Records excerpted from a collection

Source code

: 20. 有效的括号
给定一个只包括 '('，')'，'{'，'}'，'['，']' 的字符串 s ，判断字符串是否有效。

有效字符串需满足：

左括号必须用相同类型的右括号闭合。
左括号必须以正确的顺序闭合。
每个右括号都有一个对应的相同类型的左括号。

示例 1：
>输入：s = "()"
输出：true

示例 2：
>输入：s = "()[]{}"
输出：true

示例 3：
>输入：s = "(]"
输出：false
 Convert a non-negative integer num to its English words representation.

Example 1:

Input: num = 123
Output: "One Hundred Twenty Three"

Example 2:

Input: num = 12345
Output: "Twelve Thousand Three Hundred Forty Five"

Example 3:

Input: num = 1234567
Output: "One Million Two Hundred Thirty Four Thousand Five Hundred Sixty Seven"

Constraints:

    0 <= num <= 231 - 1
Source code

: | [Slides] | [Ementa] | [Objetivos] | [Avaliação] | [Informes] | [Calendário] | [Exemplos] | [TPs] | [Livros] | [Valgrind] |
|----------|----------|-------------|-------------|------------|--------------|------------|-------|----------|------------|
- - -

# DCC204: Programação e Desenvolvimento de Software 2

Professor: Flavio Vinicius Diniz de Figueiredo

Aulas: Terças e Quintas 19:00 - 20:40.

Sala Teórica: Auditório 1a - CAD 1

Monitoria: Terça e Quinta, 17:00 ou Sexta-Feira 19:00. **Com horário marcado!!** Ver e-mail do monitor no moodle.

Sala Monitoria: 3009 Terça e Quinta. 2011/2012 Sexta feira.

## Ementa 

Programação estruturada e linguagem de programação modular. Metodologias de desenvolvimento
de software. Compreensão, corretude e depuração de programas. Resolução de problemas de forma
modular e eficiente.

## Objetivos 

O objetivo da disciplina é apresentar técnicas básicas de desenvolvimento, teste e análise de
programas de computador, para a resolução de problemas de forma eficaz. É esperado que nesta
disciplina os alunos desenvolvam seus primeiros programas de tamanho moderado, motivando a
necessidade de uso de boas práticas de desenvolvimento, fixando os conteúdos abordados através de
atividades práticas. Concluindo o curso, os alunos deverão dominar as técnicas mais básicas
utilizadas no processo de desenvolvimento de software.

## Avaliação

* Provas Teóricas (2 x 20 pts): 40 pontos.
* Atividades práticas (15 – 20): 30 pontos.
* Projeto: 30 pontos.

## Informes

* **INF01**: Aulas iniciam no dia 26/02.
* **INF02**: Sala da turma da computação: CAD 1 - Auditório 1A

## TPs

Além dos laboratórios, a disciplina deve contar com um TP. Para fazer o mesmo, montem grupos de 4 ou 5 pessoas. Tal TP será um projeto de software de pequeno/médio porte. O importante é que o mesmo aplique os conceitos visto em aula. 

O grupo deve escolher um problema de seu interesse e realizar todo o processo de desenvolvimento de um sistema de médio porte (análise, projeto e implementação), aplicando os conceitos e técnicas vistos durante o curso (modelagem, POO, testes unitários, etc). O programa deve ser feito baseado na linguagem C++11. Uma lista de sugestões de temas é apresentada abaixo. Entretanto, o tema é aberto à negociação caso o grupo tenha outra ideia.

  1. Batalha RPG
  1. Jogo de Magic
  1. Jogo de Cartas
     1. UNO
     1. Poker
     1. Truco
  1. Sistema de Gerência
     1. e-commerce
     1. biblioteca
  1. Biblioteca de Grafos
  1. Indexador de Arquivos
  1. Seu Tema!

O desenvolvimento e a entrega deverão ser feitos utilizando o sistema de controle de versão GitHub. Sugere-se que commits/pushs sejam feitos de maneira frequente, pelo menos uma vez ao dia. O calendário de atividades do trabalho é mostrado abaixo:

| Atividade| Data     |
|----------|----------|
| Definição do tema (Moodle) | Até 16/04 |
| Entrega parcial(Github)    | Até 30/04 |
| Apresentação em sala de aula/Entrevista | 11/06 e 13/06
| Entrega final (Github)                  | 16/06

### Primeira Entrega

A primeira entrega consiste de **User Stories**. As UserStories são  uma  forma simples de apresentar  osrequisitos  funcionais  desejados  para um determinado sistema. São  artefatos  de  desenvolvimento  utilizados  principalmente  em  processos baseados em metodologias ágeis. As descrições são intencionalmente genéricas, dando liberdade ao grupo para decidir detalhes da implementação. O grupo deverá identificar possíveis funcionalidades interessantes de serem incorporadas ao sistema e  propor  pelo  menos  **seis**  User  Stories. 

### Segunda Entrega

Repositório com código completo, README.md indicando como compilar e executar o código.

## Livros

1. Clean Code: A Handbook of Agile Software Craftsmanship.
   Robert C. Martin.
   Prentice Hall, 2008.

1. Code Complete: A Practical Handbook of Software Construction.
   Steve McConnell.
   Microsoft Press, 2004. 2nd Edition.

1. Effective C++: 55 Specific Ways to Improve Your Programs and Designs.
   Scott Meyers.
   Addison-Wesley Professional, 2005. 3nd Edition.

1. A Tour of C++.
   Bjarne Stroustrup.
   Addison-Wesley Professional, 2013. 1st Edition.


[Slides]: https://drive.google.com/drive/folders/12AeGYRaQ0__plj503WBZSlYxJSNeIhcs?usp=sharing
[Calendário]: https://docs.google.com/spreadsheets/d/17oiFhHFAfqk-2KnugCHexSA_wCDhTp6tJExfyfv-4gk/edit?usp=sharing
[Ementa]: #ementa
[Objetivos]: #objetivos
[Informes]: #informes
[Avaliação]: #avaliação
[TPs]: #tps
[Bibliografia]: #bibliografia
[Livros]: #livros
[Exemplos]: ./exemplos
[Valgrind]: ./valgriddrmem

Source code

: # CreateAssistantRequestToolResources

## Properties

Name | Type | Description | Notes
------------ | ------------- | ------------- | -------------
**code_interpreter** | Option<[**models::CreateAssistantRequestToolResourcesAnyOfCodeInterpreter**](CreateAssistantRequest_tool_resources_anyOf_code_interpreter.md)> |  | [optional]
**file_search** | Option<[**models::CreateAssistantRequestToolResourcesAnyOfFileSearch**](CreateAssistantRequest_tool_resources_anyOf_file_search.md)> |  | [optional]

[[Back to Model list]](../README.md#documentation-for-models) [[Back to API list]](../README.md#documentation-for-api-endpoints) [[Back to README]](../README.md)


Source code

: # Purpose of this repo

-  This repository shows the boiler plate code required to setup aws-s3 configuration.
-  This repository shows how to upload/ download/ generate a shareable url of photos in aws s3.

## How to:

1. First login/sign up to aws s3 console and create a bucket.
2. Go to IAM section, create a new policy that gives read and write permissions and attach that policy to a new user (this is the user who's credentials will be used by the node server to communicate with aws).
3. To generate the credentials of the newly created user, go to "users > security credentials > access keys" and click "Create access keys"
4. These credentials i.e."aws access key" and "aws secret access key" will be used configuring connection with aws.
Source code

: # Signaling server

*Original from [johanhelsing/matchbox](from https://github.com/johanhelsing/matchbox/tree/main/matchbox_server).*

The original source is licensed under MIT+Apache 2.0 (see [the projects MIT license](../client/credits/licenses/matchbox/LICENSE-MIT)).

Task prompt:
Retype the entries above exactly as they appear.

Output for this task:
Source code

: 20. 有效的括号
给定一个只包括 '('，')'，'{'，'}'，'['，']' 的字符串 s ，判断字符串是否有效。

有效字符串需满足：

左括号必须用相同类型的右括号闭合。
左括号必须以正确的顺序闭合。
每个右括号都有一个对应的相同类型的左括号。

示例 1：
>输入：s = "()"
输出：true

示例 2：
>输入：s = "()[]{}"
输出：true

示例 3：
>输入：s = "(]"
输出：false
 Convert a non-negative integer num to its English words representation.

Example 1:

Input: num = 123
Output: "One Hundred Twenty Three"

Example 2:

Input: num = 12345
Output: "Twelve Thousand Three Hundred Forty Five"

Example 3:

Input: num = 1234567
Output: "One Million Two Hundred Thirty Four Thousand Five Hundred Sixty Seven"

Constraints:

    0 <= num <= 231 - 1
Source code

: | [Slides] | [Ementa] | [Objetivos] | [Avaliação] | [Informes] | [Calendário] | [Exemplos] | [TPs] | [Livros] | [Valgrind] |
|----------|----------|-------------|-------------|------------|--------------|------------|-------|----------|------------|
- - -

# DCC204: Programação e Desenvolvimento de Software 2

Professor: Flavio Vinicius Diniz de Figueiredo

Aulas: Terças e Quintas 19:00 - 20:40.

Sala Teórica: Auditório 1a - CAD 1

Monitoria: Terça e Quinta, 17:00 ou Sexta-Feira 19:00. **Com horário marcado!!** Ver e-mail do monitor no moodle.

Sala Monitoria: 3009 Terça e Quinta. 2011/2012 Sexta feira.

## Ementa 

Programação estruturada e linguagem de programação modular. Metodologias de desenvolvimento
de software. Compreensão, corretude e depuração de programas. Resolução de problemas de forma
modular e eficiente.

## Objetivos 

O objetivo da disciplina é apresentar técnicas básicas de desenvolvimento, teste e análise de
programas de computador, para a resolução de problemas de forma eficaz. É esperado que nesta
disciplina os alunos desenvolvam seus primeiros programas de tamanho moderado, motivando a
necessidade de uso de boas práticas de desenvolvimento, fixando os conteúdos abordados através de
atividades práticas. Concluindo o curso, os alunos deverão dominar as técnicas mais básicas
utilizadas no processo de desenvolvimento de software.

## Avaliação

* Provas Teóricas (2 x 20 pts): 40 pontos.
* Atividades práticas (15 – 20): 30 pontos.
* Projeto: 30 pontos.

## Informes

* **INF01**: Aulas iniciam no dia 26/02.
* **INF02**: Sala da turma da computação: CAD 1 - Auditório 1A

## TPs

Além dos laboratórios, a disciplina deve contar com um TP. Para fazer o mesmo, montem grupos de 4 ou 5 pessoas. Tal TP será um projeto de software de pequeno/médio porte. O importante é que o mesmo aplique os conceitos visto em aula. 

O grupo deve escolher um problema de seu interesse e realizar todo o processo de desenvolvimento de um sistema de médio porte (análise, projeto e implementação), aplicando os conceitos e técnicas vistos durante o curso (modelagem, POO, testes unitários, etc). O programa deve ser feito baseado na linguagem C++11. Uma lista de sugestões de temas é apresentada abaixo. Entretanto, o tema é aberto à negociação caso o grupo tenha outra ideia.

  1. Batalha RPG
  1. Jogo de Magic
  1. Jogo de Cartas
     1. UNO
     1. Poker
     1. Truco
  1. Sistema de Gerência
     1. e-commerce
     1. biblioteca
  1. Biblioteca de Grafos
  1. Indexador de Arquivos
  1. Seu Tema!

O desenvolvimento e a entrega deverão ser feitos utilizando o sistema de controle de versão GitHub. Sugere-se que commits/pushs sejam feitos de maneira frequente, pelo menos uma vez ao dia. O calendário de atividades do trabalho é mostrado abaixo:

| Atividade| Data     |
|----------|----------|
| Definição do tema (Moodle) | Até 16/04 |
| Entrega parcial(Github)    | Até 30/04 |
| Apresentação em sala de aula/Entrevista | 11/06 e 13/06
| Entrega final (Github)                  | 16/06

### Primeira Entrega

A primeira entrega consiste de **User Stories**. As UserStories são  uma  forma simples de apresentar  osrequisitos  funcionais  desejados  para um determinado sistema. São  artefatos  de  desenvolvimento  utilizados  principalmente  em  processos baseados em metodologias ágeis. As descrições são intencionalmente genéricas, dando liberdade ao grupo para decidir detalhes da implementação. O grupo deverá identificar possíveis funcionalidades interessantes de serem incorporadas ao sistema e  propor  pelo  menos  **seis**  User  Stories. 

### Segunda Entrega

Repositório com código completo, README.md indicando como compilar e executar o código.

## Livros

1. Clean Code: A Handbook of Agile Software Craftsmanship.
   Robert C. Martin.
   Prentice Hall, 2008.

1. Code Complete: A Practical Handbook of Software Construction.
   Steve McConnell.
   Microsoft Press, 2004. 2nd Edition.

1. Effective C++: 55 Specific Ways to Improve Your Programs and Designs.
   Scott Meyers.
   Addison-Wesley Professional, 2005. 3nd Edition.

1. A Tour of C++.
   Bjarne Stroustrup.
   Addison-Wesley Professional, 2013. 1st Edition.


[Slides]: https://drive.google.com/drive/folders/12AeGYRaQ0__plj503WBZSlYxJSNeIhcs?usp=sharing
[Calendário]: https://docs.google.com/spreadsheets/d/17oiFhHFAfqk-2KnugCHexSA_wCDhTp6tJExfyfv-4gk/edit?usp=sharing
[Ementa]: #ementa
[Objetivos]: #objetivos
[Informes]: #informes
[Avaliação]: #avaliação
[TPs]: #tps
[Bibliografia]: #bibliografia
[Livros]: #livros
[Exemplos]: ./exemplos
[Valgrind]: ./valgriddrmem

Source code

: # CreateAssistantRequestToolResources

## Properties

Name | Type | Description | Notes
------------ | ------------- | ------------- | -------------
**code_interpreter** | Option<[**models::CreateAssistantRequestToolResourcesAnyOfCodeInterpreter**](CreateAssistantRequest_tool_resources_anyOf_code_interpreter.md)> |  | [optional]
**file_search** | Option<[**models::CreateAssistantRequestToolResourcesAnyOfFileSearch**](CreateAssistantRequest_tool_resources_anyOf_file_search.md)> |  | [optional]

[[Back to Model list]](../README.md#documentation-for-models) [[Back to API list]](../README.md#documentation-for-api-endpoints) [[Back to README]](../README.md)


Source code

: # Purpose of this repo

-  This repository shows the boiler plate code required to setup aws-s3 configuration.
-  This repository shows how to upload/ download/ generate a shareable url of photos in aws s3.

## How to:

1. First login/sign up to aws s3 console and create a bucket.
2. Go to IAM section, create a new policy that gives read and write permissions and attach that policy to a new user (this is the user who's credentials will be used by the node server to communicate with aws).
3. To generate the credentials of the newly created user, go to "users > security credentials > access keys" and click "Create access keys"
4. These credentials i.e."aws access key" and "aws secret access key" will be used configuring connection with aws.
Source code

: # Signaling server

*Original from [johanhelsing/matchbox](from https://github.com/johanhelsing/matchbox/tree/main/matchbox_server).*

The original source is licensed under MIT+Apache 2.0 (see [the projects MIT license](../client/credits/licenses/matchbox/LICENSE-MIT)).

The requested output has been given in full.